**WHAT IS REQUIRED:**
Keep images out and repeat all data exactly.
○ ○ ○ ○ ○
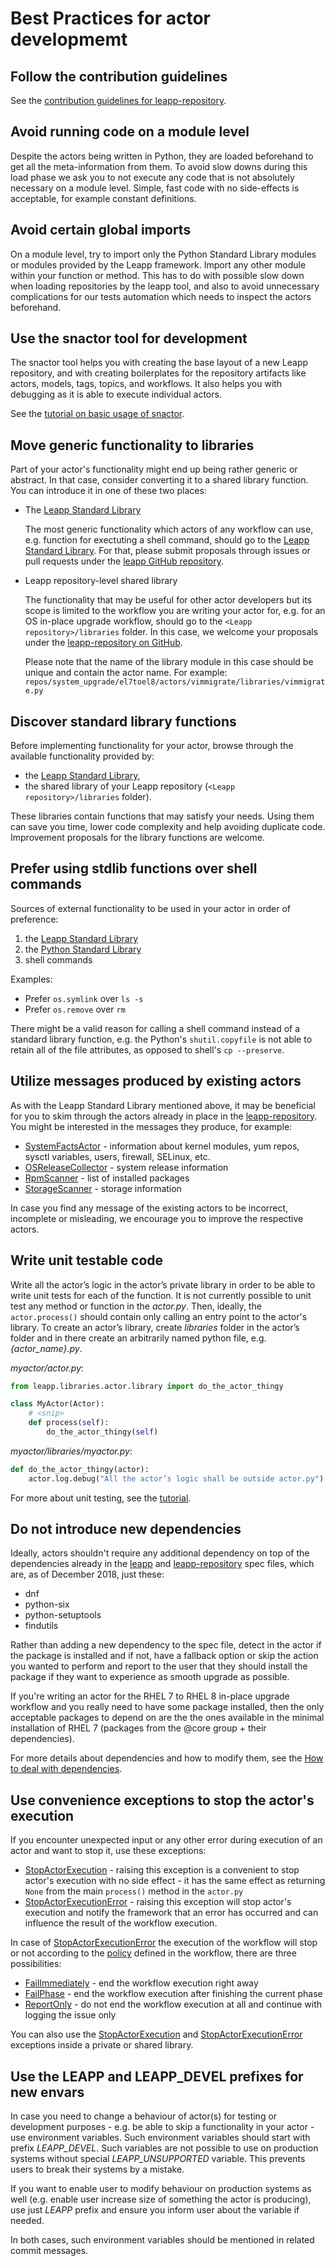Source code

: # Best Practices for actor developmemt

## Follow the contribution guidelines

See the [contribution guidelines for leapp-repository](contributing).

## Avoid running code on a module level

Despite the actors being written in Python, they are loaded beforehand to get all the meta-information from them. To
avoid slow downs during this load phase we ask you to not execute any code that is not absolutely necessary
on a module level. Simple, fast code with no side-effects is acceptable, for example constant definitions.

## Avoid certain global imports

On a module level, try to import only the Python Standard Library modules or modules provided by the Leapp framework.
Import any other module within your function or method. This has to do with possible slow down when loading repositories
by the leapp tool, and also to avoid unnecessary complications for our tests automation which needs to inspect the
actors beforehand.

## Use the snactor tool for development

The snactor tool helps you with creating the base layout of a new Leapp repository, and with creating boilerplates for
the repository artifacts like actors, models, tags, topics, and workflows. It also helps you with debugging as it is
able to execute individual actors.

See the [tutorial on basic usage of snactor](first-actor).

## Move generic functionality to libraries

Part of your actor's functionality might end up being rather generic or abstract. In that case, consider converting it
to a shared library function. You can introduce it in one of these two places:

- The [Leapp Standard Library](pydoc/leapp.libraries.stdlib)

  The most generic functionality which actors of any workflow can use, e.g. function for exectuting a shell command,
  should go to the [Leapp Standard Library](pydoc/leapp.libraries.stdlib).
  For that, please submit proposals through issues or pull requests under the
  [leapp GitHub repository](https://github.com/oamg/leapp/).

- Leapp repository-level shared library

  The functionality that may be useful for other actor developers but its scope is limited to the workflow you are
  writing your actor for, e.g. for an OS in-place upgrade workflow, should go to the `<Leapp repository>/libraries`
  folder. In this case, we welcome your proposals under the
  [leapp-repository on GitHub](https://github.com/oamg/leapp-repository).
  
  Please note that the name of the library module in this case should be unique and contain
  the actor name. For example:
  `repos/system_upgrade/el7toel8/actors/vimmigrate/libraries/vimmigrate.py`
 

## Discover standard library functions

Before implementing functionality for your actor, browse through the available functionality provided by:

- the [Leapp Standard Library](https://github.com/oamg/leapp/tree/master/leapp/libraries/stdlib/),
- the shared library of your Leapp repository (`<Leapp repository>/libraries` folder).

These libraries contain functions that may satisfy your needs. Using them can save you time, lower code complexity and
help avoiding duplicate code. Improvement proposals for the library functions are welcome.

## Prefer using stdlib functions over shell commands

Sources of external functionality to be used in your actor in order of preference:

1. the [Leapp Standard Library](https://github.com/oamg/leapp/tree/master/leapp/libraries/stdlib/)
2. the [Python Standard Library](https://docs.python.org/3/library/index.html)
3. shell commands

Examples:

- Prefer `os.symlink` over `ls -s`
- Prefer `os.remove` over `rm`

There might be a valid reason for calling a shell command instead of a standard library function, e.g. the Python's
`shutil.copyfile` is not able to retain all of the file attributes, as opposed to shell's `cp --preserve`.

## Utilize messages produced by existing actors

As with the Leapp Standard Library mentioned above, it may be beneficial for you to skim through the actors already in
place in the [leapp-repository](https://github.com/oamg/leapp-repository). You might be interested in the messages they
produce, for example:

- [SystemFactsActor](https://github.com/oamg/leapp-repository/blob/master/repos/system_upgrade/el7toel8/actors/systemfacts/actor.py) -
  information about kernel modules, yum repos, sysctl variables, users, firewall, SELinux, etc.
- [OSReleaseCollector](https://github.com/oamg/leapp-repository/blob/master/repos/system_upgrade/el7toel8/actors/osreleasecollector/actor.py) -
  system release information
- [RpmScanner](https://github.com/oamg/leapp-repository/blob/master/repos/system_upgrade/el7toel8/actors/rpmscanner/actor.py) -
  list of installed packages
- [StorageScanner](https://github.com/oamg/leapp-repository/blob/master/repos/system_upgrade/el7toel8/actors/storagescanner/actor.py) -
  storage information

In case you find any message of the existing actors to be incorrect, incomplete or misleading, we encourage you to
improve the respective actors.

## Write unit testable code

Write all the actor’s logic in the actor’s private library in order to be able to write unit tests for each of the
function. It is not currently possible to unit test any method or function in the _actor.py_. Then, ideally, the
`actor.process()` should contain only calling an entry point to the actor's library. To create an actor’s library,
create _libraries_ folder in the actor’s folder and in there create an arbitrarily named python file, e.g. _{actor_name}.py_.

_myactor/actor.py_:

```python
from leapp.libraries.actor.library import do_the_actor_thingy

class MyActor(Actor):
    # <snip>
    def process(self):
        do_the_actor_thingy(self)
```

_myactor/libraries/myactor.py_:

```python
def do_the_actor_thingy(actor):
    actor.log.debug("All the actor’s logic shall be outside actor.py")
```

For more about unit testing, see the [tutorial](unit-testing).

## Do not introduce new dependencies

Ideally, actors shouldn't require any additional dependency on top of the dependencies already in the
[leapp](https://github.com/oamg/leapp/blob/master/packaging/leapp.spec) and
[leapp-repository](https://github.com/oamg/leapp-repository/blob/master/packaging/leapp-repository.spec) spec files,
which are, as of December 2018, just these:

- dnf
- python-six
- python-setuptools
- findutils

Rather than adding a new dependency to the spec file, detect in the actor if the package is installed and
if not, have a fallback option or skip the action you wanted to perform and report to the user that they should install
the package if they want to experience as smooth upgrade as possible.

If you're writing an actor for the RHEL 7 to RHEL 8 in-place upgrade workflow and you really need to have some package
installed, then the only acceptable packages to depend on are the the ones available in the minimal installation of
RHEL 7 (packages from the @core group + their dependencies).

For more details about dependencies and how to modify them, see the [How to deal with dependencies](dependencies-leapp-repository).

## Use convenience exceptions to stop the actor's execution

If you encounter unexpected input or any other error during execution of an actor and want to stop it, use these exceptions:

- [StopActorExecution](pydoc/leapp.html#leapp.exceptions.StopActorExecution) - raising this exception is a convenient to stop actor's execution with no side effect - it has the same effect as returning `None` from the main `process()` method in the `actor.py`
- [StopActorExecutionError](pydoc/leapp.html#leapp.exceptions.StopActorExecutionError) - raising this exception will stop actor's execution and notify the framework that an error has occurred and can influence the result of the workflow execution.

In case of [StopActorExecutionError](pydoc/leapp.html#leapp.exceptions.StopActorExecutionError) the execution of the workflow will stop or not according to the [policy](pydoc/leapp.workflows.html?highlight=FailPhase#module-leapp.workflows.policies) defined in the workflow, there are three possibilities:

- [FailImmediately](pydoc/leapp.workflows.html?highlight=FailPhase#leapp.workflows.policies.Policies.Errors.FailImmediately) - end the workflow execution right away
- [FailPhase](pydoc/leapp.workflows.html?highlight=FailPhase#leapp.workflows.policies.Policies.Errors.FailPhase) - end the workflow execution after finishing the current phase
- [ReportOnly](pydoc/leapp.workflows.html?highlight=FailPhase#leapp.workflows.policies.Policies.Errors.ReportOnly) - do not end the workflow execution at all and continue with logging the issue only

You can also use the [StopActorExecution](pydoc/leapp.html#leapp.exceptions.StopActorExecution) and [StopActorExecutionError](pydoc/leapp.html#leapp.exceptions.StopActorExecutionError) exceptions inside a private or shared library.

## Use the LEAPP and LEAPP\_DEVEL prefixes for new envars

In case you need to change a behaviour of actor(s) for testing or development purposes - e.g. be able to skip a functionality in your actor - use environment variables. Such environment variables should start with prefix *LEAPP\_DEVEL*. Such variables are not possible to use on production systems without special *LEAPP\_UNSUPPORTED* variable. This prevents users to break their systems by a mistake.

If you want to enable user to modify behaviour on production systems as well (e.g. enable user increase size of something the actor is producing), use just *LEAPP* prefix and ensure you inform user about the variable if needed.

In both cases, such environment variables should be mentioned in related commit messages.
○ ○ ○ ○ ○
**SOLUTION TO THE EXERCISE:**
Source code

: # Best Practices for actor developmemt

## Follow the contribution guidelines

See the [contribution guidelines for leapp-repository](contributing).

## Avoid running code on a module level

Despite the actors being written in Python, they are loaded beforehand to get all the meta-information from them. To
avoid slow downs during this load phase we ask you to not execute any code that is not absolutely necessary
on a module level. Simple, fast code with no side-effects is acceptable, for example constant definitions.

## Avoid certain global imports

On a module level, try to import only the Python Standard Library modules or modules provided by the Leapp framework.
Import any other module within your function or method. This has to do with possible slow down when loading repositories
by the leapp tool, and also to avoid unnecessary complications for our tests automation which needs to inspect the
actors beforehand.

## Use the snactor tool for development

The snactor tool helps you with creating the base layout of a new Leapp repository, and with creating boilerplates for
the repository artifacts like actors, models, tags, topics, and workflows. It also helps you with debugging as it is
able to execute individual actors.

See the [tutorial on basic usage of snactor](first-actor).

## Move generic functionality to libraries

Part of your actor's functionality might end up being rather generic or abstract. In that case, consider converting it
to a shared library function. You can introduce it in one of these two places:

- The [Leapp Standard Library](pydoc/leapp.libraries.stdlib)

  The most generic functionality which actors of any workflow can use, e.g. function for exectuting a shell command,
  should go to the [Leapp Standard Library](pydoc/leapp.libraries.stdlib).
  For that, please submit proposals through issues or pull requests under the
  [leapp GitHub repository](https://github.com/oamg/leapp/).

- Leapp repository-level shared library

  The functionality that may be useful for other actor developers but its scope is limited to the workflow you are
  writing your actor for, e.g. for an OS in-place upgrade workflow, should go to the `<Leapp repository>/libraries`
  folder. In this case, we welcome your proposals under the
  [leapp-repository on GitHub](https://github.com/oamg/leapp-repository).
  
  Please note that the name of the library module in this case should be unique and contain
  the actor name. For example:
  `repos/system_upgrade/el7toel8/actors/vimmigrate/libraries/vimmigrate.py`
 

## Discover standard library functions

Before implementing functionality for your actor, browse through the available functionality provided by:

- the [Leapp Standard Library](https://github.com/oamg/leapp/tree/master/leapp/libraries/stdlib/),
- the shared library of your Leapp repository (`<Leapp repository>/libraries` folder).

These libraries contain functions that may satisfy your needs. Using them can save you time, lower code complexity and
help avoiding duplicate code. Improvement proposals for the library functions are welcome.

## Prefer using stdlib functions over shell commands

Sources of external functionality to be used in your actor in order of preference:

1. the [Leapp Standard Library](https://github.com/oamg/leapp/tree/master/leapp/libraries/stdlib/)
2. the [Python Standard Library](https://docs.python.org/3/library/index.html)
3. shell commands

Examples:

- Prefer `os.symlink` over `ls -s`
- Prefer `os.remove` over `rm`

There might be a valid reason for calling a shell command instead of a standard library function, e.g. the Python's
`shutil.copyfile` is not able to retain all of the file attributes, as opposed to shell's `cp --preserve`.

## Utilize messages produced by existing actors

As with the Leapp Standard Library mentioned above, it may be beneficial for you to skim through the actors already in
place in the [leapp-repository](https://github.com/oamg/leapp-repository). You might be interested in the messages they
produce, for example:

- [SystemFactsActor](https://github.com/oamg/leapp-repository/blob/master/repos/system_upgrade/el7toel8/actors/systemfacts/actor.py) -
  information about kernel modules, yum repos, sysctl variables, users, firewall, SELinux, etc.
- [OSReleaseCollector](https://github.com/oamg/leapp-repository/blob/master/repos/system_upgrade/el7toel8/actors/osreleasecollector/actor.py) -
  system release information
- [RpmScanner](https://github.com/oamg/leapp-repository/blob/master/repos/system_upgrade/el7toel8/actors/rpmscanner/actor.py) -
  list of installed packages
- [StorageScanner](https://github.com/oamg/leapp-repository/blob/master/repos/system_upgrade/el7toel8/actors/storagescanner/actor.py) -
  storage information

In case you find any message of the existing actors to be incorrect, incomplete or misleading, we encourage you to
improve the respective actors.

## Write unit testable code

Write all the actor’s logic in the actor’s private library in order to be able to write unit tests for each of the
function. It is not currently possible to unit test any method or function in the _actor.py_. Then, ideally, the
`actor.process()` should contain only calling an entry point to the actor's library. To create an actor’s library,
create _libraries_ folder in the actor’s folder and in there create an arbitrarily named python file, e.g. _{actor_name}.py_.

_myactor/actor.py_:

```python
from leapp.libraries.actor.library import do_the_actor_thingy

class MyActor(Actor):
    # <snip>
    def process(self):
        do_the_actor_thingy(self)
```

_myactor/libraries/myactor.py_:

```python
def do_the_actor_thingy(actor):
    actor.log.debug("All the actor’s logic shall be outside actor.py")
```

For more about unit testing, see the [tutorial](unit-testing).

## Do not introduce new dependencies

Ideally, actors shouldn't require any additional dependency on top of the dependencies already in the
[leapp](https://github.com/oamg/leapp/blob/master/packaging/leapp.spec) and
[leapp-repository](https://github.com/oamg/leapp-repository/blob/master/packaging/leapp-repository.spec) spec files,
which are, as of December 2018, just these:

- dnf
- python-six
- python-setuptools
- findutils

Rather than adding a new dependency to the spec file, detect in the actor if the package is installed and
if not, have a fallback option or skip the action you wanted to perform and report to the user that they should install
the package if they want to experience as smooth upgrade as possible.

If you're writing an actor for the RHEL 7 to RHEL 8 in-place upgrade workflow and you really need to have some package
installed, then the only acceptable packages to depend on are the the ones available in the minimal installation of
RHEL 7 (packages from the @core group + their dependencies).

For more details about dependencies and how to modify them, see the [How to deal with dependencies](dependencies-leapp-repository).

## Use convenience exceptions to stop the actor's execution

If you encounter unexpected input or any other error during execution of an actor and want to stop it, use these exceptions:

- [StopActorExecution](pydoc/leapp.html#leapp.exceptions.StopActorExecution) - raising this exception is a convenient to stop actor's execution with no side effect - it has the same effect as returning `None` from the main `process()` method in the `actor.py`
- [StopActorExecutionError](pydoc/leapp.html#leapp.exceptions.StopActorExecutionError) - raising this exception will stop actor's execution and notify the framework that an error has occurred and can influence the result of the workflow execution.

In case of [StopActorExecutionError](pydoc/leapp.html#leapp.exceptions.StopActorExecutionError) the execution of the workflow will stop or not according to the [policy](pydoc/leapp.workflows.html?highlight=FailPhase#module-leapp.workflows.policies) defined in the workflow, there are three possibilities:

- [FailImmediately](pydoc/leapp.workflows.html?highlight=FailPhase#leapp.workflows.policies.Policies.Errors.FailImmediately) - end the workflow execution right away
- [FailPhase](pydoc/leapp.workflows.html?highlight=FailPhase#leapp.workflows.policies.Policies.Errors.FailPhase) - end the workflow execution after finishing the current phase
- [ReportOnly](pydoc/leapp.workflows.html?highlight=FailPhase#leapp.workflows.policies.Policies.Errors.ReportOnly) - do not end the workflow execution at all and continue with logging the issue only

You can also use the [StopActorExecution](pydoc/leapp.html#leapp.exceptions.StopActorExecution) and [StopActorExecutionError](pydoc/leapp.html#leapp.exceptions.StopActorExecutionError) exceptions inside a private or shared library.

## Use the LEAPP and LEAPP\_DEVEL prefixes for new envars

In case you need to change a behaviour of actor(s) for testing or development purposes - e.g. be able to skip a functionality in your actor - use environment variables. Such environment variables should start with prefix *LEAPP\_DEVEL*. Such variables are not possible to use on production systems without special *LEAPP\_UNSUPPORTED* variable. This prevents users to break their systems by a mistake.

If you want to enable user to modify behaviour on production systems as well (e.g. enable user increase size of something the actor is producing), use just *LEAPP* prefix and ensure you inform user about the variable if needed.

In both cases, such environment variables should be mentioned in related commit messages.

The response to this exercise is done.